Related to this is the second problem.

The pretense of assuming a non-native culture is almost always a form of Orientalizing. That is, there is a kind of romanticized sheen that is cast over the other culture. And that other culture is often used as a flail to scourge one’s native culture.

Lord knows, Europe has a lot to answer for historically. And those who bemoan Western culture use the counter-example from some other culture to make the point. The problem with this kind of cultural self-loathing is that it ignores the simple fact that it is not Western culture that creates the evil, it is human beings that do so. Every culture has its evils to answer for.

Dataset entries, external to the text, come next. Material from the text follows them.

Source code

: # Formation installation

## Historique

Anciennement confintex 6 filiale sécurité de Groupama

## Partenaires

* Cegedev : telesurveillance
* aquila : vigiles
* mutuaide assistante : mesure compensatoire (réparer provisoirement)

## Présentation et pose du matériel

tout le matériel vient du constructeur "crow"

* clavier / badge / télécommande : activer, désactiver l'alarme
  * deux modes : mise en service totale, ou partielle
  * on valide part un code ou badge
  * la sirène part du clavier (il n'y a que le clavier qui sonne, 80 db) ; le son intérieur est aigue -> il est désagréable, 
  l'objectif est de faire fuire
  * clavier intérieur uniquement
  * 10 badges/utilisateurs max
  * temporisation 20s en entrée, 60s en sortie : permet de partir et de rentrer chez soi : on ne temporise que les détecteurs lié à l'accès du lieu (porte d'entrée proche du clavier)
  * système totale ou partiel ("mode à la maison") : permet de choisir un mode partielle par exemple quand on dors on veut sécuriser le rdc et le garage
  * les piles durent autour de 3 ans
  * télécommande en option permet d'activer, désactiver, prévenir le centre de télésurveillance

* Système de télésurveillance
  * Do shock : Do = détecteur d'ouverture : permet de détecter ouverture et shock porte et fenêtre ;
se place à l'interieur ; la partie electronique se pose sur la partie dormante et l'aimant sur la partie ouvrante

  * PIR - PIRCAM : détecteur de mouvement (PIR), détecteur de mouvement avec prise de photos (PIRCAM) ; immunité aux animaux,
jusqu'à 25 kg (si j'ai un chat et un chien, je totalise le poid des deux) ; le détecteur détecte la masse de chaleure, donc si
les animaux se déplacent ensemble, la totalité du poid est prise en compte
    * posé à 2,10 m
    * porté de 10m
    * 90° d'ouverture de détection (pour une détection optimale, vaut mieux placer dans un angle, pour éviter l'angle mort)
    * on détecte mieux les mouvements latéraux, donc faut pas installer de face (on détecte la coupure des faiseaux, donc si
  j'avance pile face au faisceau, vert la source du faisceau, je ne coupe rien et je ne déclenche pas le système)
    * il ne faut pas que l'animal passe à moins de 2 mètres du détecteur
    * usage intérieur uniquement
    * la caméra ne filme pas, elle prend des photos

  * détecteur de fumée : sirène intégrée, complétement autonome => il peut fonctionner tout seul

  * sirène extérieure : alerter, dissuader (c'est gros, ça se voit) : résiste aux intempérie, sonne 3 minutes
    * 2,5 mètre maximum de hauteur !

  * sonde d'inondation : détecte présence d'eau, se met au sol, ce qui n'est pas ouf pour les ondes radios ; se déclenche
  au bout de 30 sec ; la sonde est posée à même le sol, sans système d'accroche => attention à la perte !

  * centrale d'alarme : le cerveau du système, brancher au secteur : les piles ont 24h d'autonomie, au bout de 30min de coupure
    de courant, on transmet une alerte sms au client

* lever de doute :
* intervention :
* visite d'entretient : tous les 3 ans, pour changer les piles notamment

Europe may, in the past 500 years been dominant, and have a list of sins more immediate in our cultural memory, but we should never forget that all cultures are made up of humans, and humans do and have always done reprehensible things.

I once made a study of genocides, and which religions have been responsible for the largest portion of them. Turns out they all have their murders. The religion least likely to turn on others is Buddhism. Yet, even they have their share; not the least is the current situation with the Rohingya in Burma. So, historically speaking, no one escapes blame. Before Columbus, Native Americans were not living in peace and amity: They were killing each other. China had Mao; Cambodia had Pol Pot; Rwanda had its Tutsis and Hutus. Humans red in tooth and claw.

The romanticization of other cultures leads to some utter silliness. I never cease to be stunned by all the “harmony with nature” blather about American Indians, as if they, as a group (and not a hundred different languages and cultures), had some magic relationship with the natural world that Europeans do not. You look at European painting or read Western poetry and practically all you see or hear is nature, finely seen and deeply felt.

And conversely, you travel through the Navajo reservation in Arizona and see the profound overgrazing that has devastated grasslands. Or visit First Mesa on the Hopi reservation (one of the places I most love in the world), and peek over the edge of the precipice and see the trash and old mattress springs tossed down the cliff as a trash dump. Talk to me then about how Native Americans live in harmony with nature.

No, I don’t mean to imply that Europeans are better than Native Americans, nor do I mean that some Native Americans don’t have a specific cultural relationship with the natural world. What I mean to state is that Native Americans are people too, and are just as capable of being less than their best selves.

These two problems together mean that when we leave our own milieu, we are always tourists — or at best, travelers — strangers in a strange land, fascinated by this bauble or that, able to learn lessons and pick up fresh ways of understanding existence, but these are always souvenirs, the benefits of travel that broaden our horizons.

When we Orientalize — idealize the foreignness of others — we can easily toss away the pith and suck on the bark. There is much value, say, in Buddhism. And if one is to have a religion, it is certainly the least offensive, with the least blood on its hands. But if you want to be one, be a Buddhist in a jacket and tie; don’t shave your head and wear yellow robes. If you were born in Indiana or West Anglia, these Volkgedanken externals miss the elemental meaning and turn profound ideas into cosplay.

So, be aware of the rest of the world. Read widely and deeply. But also, drink deeply from the culture that gave you birth. You may understand other places and other peoples in your head, but you feel your own in your belly. If you are Chinese, dive into Chinese culture; if Mexican, soak in your history, literature and art; if you are born into the culture of Chaucer and King James, imbibe deeply of the Pierian Spring. Learning from other cultures broadens you, but your mother culture nourishes you.